I had a bad day at work yesterday. Work in general right now is just stressful and I think that working 72 hour work weeks last fall for awhile really burned me out and I haven't completely recovered yet. (Trying to write test procedures for 12 hours a day, 6 days a week gets very tedious and mind numbing.)
So I admit I'm a little bit more prone right now to get stressed easily. I feel like I could use a full month off to just sit around and do nothing! :) I'm behind on things right now. I need to get into the dentist, I am well overdue for a haircut, we are out of a lot of groceries... etc.
Anyway, yesterday when I got home at work I started cleaning.
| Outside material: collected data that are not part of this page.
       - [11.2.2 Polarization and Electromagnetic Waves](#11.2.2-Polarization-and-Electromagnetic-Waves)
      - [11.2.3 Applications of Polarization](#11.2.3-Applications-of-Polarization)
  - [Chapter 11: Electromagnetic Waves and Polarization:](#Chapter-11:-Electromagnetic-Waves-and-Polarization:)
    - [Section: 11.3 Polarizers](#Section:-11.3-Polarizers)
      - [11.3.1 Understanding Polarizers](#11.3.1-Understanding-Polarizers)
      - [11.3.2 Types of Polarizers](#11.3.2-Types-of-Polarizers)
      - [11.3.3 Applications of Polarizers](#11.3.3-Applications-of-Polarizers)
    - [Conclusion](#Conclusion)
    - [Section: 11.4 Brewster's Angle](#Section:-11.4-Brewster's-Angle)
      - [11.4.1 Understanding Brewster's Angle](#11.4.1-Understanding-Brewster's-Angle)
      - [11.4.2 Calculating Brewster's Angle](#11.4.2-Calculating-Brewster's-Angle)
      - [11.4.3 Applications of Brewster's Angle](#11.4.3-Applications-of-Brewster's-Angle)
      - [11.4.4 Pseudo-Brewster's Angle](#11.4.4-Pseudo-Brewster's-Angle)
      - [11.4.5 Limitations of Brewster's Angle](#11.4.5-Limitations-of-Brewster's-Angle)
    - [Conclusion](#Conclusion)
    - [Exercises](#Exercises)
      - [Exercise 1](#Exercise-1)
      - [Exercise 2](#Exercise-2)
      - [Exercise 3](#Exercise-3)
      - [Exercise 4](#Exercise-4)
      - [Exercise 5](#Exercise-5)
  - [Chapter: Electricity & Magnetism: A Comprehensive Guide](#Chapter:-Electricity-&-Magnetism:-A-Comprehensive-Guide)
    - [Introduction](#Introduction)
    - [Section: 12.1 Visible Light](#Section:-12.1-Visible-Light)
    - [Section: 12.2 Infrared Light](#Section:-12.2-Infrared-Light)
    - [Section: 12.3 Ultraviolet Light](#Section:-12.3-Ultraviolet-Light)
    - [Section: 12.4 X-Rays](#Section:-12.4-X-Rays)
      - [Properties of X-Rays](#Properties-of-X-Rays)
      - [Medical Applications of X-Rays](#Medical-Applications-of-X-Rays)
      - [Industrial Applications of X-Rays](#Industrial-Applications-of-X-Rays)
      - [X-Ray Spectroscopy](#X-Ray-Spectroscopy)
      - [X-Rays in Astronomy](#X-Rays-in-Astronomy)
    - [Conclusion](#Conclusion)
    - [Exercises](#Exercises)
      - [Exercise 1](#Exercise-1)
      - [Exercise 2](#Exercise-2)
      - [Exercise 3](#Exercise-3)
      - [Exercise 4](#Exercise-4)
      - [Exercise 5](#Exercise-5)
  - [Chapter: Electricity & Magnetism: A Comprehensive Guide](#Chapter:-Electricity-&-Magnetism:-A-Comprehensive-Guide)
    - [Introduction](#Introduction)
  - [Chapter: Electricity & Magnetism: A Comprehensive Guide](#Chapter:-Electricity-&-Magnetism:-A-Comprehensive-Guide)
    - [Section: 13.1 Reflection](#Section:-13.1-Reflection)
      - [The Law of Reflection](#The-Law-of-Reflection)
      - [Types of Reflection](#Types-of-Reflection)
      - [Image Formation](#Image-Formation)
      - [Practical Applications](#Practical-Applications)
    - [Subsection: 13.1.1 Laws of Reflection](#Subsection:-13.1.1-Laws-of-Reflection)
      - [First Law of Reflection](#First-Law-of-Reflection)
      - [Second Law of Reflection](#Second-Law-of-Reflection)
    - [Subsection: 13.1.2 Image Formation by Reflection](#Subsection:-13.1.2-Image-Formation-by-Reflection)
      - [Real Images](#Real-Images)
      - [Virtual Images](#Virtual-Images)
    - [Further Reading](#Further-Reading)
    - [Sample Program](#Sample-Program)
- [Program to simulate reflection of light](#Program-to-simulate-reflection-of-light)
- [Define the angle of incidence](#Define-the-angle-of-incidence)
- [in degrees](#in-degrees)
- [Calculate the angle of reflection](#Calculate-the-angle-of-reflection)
I've found that cleaning tends to be something I do when I'm stressed, frustrated, mad, or just feeling emotional. I always thought it was more of a stress relief to be doing something like scrubbing the shower/tub and getting the frustrations out that way. But now I'm starting to think it's more about control.
Some of my frustrations at work are related to lack of organization, schedule, etc. And I can't do anything about any of that. But when I go home and see our house looking kinda blah it's a really nice feeling to get stuff done and have it looking clean. I don't know if this makes sense. But it's something that I can take action about.
There are other ways I could relieve stress or pound out frustration. Running works really well right now. So does playing music. But yesterday I just had an urge to start cleaning. And I was pretty happy afterwards because I could see a difference.
I'm also less stressed when I'm relaxing in a clean room too. I don't think I'm so much a stressful cleaner but sometimes I am. I really wish I could magically be relaxing in clean rooms though.